Czas lotu 41 dni 2 godziny. Pozycja niezidentyfikowana. Odczyty instrumentów zniszczone.
Transkrypcja taśmy pilota brzmi następująco: „Ciążenie powierzchniowe planety zdaje się przekraczać 2,5, ale podejmę jednak próbę lądowania. Obserwacje i odczyty radarowe nie przenikają chmur pyłu i pary. Nie wygląda to zbyt zachęcająco, ale to już mój jedenasty lot. Ustawiam automatyczny powrót na dziesiąty dzień. Jeśli do tej pory nie powrócę z lądownikiem kapsuła prawdopodobnie dotrze na Gateway sama. Bardzo chciałbym się dowiedzieć, co oznaczają plamy i rozbłyski na słońcu”.

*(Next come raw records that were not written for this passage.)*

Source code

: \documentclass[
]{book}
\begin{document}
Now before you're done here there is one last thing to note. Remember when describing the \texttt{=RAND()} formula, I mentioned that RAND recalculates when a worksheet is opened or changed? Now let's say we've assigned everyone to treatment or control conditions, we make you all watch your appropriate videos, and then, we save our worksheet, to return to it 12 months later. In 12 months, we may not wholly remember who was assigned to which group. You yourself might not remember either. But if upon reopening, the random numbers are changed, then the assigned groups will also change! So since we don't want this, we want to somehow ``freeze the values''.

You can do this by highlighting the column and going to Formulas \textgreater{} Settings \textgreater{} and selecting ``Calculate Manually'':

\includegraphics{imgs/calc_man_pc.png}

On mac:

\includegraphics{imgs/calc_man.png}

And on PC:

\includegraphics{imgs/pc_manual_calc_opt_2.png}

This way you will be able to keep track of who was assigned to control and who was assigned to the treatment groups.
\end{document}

Pilota nie było na pokładzie. Brak jakichkolwiek artefaktów czy próbek. Ładownika nie odnaleziono. Statek uszkodzony.
Sigfrid ciągle czeka, ale wiem, że nie będzie czekał w nieskończoność. Za chwilę zacznie mi zadawać pytania, pewnie na temat moich snów.
— Czy śniło ci się coś. Bob, od czasu naszego ostatniego spotkania? Ziewam. Jest to mało zajmujący temat.
— Chyba nie. W każdym bądź razie nic ważnego.
— Chciałbym się jednak dowiedzieć co. Choćby kawałek.
— Jesteś naprawdę nieznośny.
— Bardzo mi przykro, że tak uważasz, Rób.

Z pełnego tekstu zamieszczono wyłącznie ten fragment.